A little later another written version of the story comes from Charles Perrault in his Contes de ma Mere L'Oye in 1697. From this version, we received the fairy godmother, the pumpkin carriage, the animal servants, and the famed glass slippers. Of course, glass shoes are a completely ridiculous figment of colourful fiction as any serious shoe fan will hypothesize and Perrault's version has a more humane ending than many versions of the tale with Cinderella finding husbands for her sisters. The sisters are rightly left poor, blind, maimed, or even dead in many versions of the tale.
The Grimm Brothers' version, known as Aschenputtel, or Ash Girl, does not have a fairy godmother. The heroine plants a tree on her mother's grave from which all of the magical help appears in the form of a white dove and gifts. At the end, the stepsisters' eyes are pecked by birds from the tree to punish them for their cruelty.

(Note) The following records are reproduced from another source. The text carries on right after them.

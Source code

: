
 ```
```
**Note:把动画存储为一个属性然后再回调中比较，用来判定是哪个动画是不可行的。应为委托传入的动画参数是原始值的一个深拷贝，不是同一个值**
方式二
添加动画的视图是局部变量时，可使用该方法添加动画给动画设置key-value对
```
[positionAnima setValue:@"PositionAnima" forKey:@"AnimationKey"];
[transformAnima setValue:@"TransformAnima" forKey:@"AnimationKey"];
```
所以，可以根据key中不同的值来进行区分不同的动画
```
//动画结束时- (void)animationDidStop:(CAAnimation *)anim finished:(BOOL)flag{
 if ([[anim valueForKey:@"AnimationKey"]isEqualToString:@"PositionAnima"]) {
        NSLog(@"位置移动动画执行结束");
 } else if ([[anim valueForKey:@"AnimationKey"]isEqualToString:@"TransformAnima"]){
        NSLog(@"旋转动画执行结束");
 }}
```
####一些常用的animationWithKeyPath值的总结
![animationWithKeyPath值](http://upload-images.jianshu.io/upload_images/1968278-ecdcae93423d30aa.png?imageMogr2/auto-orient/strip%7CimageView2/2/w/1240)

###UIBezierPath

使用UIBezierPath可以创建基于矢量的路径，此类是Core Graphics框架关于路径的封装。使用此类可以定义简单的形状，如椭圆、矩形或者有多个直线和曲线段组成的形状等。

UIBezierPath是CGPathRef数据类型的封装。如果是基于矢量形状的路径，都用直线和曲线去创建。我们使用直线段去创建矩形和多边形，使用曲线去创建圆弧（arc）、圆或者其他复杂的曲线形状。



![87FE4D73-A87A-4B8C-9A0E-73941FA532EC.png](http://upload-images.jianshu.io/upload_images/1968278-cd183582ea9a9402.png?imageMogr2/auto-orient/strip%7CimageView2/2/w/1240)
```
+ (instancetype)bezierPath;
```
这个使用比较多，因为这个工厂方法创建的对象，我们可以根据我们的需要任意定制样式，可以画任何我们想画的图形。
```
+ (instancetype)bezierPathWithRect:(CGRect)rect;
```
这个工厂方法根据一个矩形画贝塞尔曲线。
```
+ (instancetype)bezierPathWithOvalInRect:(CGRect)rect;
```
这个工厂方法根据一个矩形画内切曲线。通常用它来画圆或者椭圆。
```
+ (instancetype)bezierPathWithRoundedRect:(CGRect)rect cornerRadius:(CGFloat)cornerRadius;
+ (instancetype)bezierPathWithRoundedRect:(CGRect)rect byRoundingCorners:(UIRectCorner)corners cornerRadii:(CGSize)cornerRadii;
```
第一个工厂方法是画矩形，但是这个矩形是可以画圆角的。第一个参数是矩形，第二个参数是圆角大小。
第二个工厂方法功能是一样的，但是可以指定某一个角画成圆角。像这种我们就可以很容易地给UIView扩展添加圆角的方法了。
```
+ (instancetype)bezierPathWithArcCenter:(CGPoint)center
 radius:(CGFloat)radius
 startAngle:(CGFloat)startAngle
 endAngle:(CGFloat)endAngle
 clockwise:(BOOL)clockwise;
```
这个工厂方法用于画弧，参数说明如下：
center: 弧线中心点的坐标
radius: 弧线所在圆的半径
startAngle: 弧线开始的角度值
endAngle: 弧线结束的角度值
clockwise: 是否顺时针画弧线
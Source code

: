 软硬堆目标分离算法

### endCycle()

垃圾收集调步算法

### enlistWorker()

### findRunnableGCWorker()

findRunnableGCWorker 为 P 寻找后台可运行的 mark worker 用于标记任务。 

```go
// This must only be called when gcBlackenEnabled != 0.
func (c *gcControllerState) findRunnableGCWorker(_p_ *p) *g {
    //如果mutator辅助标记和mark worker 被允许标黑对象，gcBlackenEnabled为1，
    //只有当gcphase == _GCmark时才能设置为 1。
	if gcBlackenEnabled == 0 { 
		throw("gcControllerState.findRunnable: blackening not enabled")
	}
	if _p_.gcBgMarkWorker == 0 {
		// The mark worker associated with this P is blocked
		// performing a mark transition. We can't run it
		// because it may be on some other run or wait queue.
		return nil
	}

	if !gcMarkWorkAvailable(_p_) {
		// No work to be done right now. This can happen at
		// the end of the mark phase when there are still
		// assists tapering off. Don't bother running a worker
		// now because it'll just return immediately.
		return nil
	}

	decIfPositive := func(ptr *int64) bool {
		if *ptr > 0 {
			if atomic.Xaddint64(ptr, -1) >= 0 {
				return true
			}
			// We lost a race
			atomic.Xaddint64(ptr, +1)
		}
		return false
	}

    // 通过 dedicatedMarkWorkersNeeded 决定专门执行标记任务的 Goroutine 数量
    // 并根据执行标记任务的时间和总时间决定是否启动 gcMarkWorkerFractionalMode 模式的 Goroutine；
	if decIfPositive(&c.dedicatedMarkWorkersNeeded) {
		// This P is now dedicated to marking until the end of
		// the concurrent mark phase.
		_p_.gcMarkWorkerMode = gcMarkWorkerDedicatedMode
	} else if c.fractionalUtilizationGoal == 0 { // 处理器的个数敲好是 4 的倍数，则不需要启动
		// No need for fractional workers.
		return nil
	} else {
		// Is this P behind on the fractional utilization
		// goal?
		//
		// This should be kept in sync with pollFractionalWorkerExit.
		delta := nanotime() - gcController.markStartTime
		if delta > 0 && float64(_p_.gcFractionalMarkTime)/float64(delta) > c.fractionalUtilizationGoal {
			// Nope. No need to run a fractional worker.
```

In modern times, the adventures of Yeh-shen has inspired countless picture books, musicals, novels, and dreams of little girls and girlie boys. Versions of the tale have been collected and printed from Vietnam, Italy, Egypt and the Algonquin Indians, to name a few. Hail to the shoe!
6 comments:
"Of course, glass shoes are a completely ridiculous figment of colourful fiction as any serious shoe fan will hypothesize"
Je suis en désaccord!
http://www.river2u.com/great_ideas/shoes.htm
Sorry Mattess. That shoe is vile.
Nor is it a real glass shoe.
I concur on the vileness! It conjures up all sorts of My-big-fat-greek-wedding type people!
Well I don't think your sentence makes sense, so there!
Who's sentence are you calling into question? Which one? Can't you be a little clearer with your language Mattess?